Two more quick shots dispatched the other two men at the table. Aware of the man on the cot to his right, Prophet had no sooner fired his fourth round before he dove forward into the room.
The man on the cot had reached down and grabbed his Remy from its holster. The Remy roared. The slug sliced across Prophet's back and into the adobe wall to his left as he rolled off a shoulder.
The man on the cot drilled another round across Prophet's left cheek.
Rising onto his knees, the bounty hunter snapped the rifle to his shoulder once more and drilled two quick shots through the half-breed's chest and one more through his left cheek.
The man screamed and slammed against the wall behind him, triggering a slug into the ceiling, eyes snapping wide with pain and horror. Flopping around on the cot beneath him, the woman screamed and covered her head with her arms.
Prophet racked another round and swung toward the rear of the room, his cartridge casings clattering onto the earthen floor behind him. Squinting through the powder, wood, and tobacco smoke, Prophet saw that all four men at the rear of the room were down and still.
Spying movement to his right, he jerked around toward the cot. The half-breed dropped down from the wall against which Prophet's slugs had pinned him and collapsed like an oversized puppet, his hairy, naked legs slapping together, his shaggy head lolling to one side, blood welling up in a corner of his thin-lipped mouth.
His black eyes rolled toward Prophet and widened slightly just before they glazed over in death.

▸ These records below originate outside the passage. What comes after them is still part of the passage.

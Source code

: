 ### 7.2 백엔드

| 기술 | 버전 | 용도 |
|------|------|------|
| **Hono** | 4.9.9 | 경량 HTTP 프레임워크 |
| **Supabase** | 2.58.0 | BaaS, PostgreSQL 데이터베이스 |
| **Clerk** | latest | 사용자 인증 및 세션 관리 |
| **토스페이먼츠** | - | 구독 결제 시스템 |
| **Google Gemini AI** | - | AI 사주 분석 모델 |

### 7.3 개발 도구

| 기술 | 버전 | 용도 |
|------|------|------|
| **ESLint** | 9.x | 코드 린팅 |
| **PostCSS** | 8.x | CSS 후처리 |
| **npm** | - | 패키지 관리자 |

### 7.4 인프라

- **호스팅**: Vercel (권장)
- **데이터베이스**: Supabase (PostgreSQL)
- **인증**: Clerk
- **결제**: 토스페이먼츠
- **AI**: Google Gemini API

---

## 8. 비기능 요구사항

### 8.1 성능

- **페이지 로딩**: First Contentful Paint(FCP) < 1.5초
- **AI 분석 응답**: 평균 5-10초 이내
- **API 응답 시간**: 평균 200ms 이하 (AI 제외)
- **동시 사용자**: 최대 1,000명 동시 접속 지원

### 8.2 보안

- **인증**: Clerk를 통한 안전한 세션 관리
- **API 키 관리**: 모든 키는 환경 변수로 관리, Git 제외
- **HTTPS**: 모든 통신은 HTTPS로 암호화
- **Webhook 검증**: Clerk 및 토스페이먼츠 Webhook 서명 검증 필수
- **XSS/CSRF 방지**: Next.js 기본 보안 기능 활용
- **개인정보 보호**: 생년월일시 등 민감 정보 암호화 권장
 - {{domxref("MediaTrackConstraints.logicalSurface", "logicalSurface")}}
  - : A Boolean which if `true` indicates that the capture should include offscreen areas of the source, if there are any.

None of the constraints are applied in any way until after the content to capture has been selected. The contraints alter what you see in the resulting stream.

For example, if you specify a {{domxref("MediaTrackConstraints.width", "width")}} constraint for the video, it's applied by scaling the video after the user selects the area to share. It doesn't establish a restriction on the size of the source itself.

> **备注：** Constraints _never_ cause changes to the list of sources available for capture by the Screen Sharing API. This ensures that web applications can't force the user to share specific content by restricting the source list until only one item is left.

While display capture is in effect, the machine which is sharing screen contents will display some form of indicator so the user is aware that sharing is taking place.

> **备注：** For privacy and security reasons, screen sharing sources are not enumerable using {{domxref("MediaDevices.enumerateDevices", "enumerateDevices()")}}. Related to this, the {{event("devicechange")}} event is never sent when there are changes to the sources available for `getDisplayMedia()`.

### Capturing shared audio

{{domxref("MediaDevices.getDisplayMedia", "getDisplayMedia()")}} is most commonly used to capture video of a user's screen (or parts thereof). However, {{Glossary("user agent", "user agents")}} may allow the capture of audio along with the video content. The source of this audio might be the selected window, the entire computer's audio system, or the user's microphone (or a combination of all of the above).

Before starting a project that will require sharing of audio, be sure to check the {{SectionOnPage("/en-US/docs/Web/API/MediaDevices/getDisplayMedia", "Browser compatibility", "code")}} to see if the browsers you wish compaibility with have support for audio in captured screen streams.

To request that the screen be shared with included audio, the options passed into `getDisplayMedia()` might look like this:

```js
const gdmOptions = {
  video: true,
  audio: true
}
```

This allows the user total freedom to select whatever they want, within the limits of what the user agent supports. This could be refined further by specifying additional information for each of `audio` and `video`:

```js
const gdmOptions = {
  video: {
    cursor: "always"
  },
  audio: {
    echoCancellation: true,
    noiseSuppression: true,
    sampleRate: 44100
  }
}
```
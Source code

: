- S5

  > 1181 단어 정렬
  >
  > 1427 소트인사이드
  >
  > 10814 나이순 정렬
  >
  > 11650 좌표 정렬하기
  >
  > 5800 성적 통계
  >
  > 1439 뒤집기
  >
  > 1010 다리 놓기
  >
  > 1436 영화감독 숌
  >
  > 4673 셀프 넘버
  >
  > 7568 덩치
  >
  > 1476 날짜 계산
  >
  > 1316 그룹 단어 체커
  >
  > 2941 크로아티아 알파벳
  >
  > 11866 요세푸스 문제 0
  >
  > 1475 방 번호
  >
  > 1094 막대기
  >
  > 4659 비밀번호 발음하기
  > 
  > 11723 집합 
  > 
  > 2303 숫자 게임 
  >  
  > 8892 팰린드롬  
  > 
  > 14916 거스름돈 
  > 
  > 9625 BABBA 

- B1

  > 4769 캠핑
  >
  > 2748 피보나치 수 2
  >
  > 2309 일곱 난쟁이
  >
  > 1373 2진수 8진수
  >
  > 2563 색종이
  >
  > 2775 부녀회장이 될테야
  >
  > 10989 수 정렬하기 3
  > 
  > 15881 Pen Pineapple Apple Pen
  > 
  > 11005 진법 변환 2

A long sigh rumbled up from his chest. His legs twitched before gradually falling still.
“Mierda!”
the woman screamed, cowering against the wall, drawing her naked legs toward her chest. Her huge, brownnippled breasts swayed as she raised her arms to her head as though to shield herself, and she turned her hands toward Prophet, palms out. “
Por favor!
Please, mister, don't
shoot
!”
“Pipe down.” Prophet lowered the Winchester and kicked the half-breed's Remy under the cot. “I've never shot a woman without damn good cause.”
Keeping his Winchester aimed from his hip, he stomped back into the cabin's shadows, and inspected each of the bodies. Deeming them dead, including the child killer and notorious Utah bank robber Mark Diamond, he grabbed the log that the man in the longhandles had dropped on the floor and chunked it into the stove.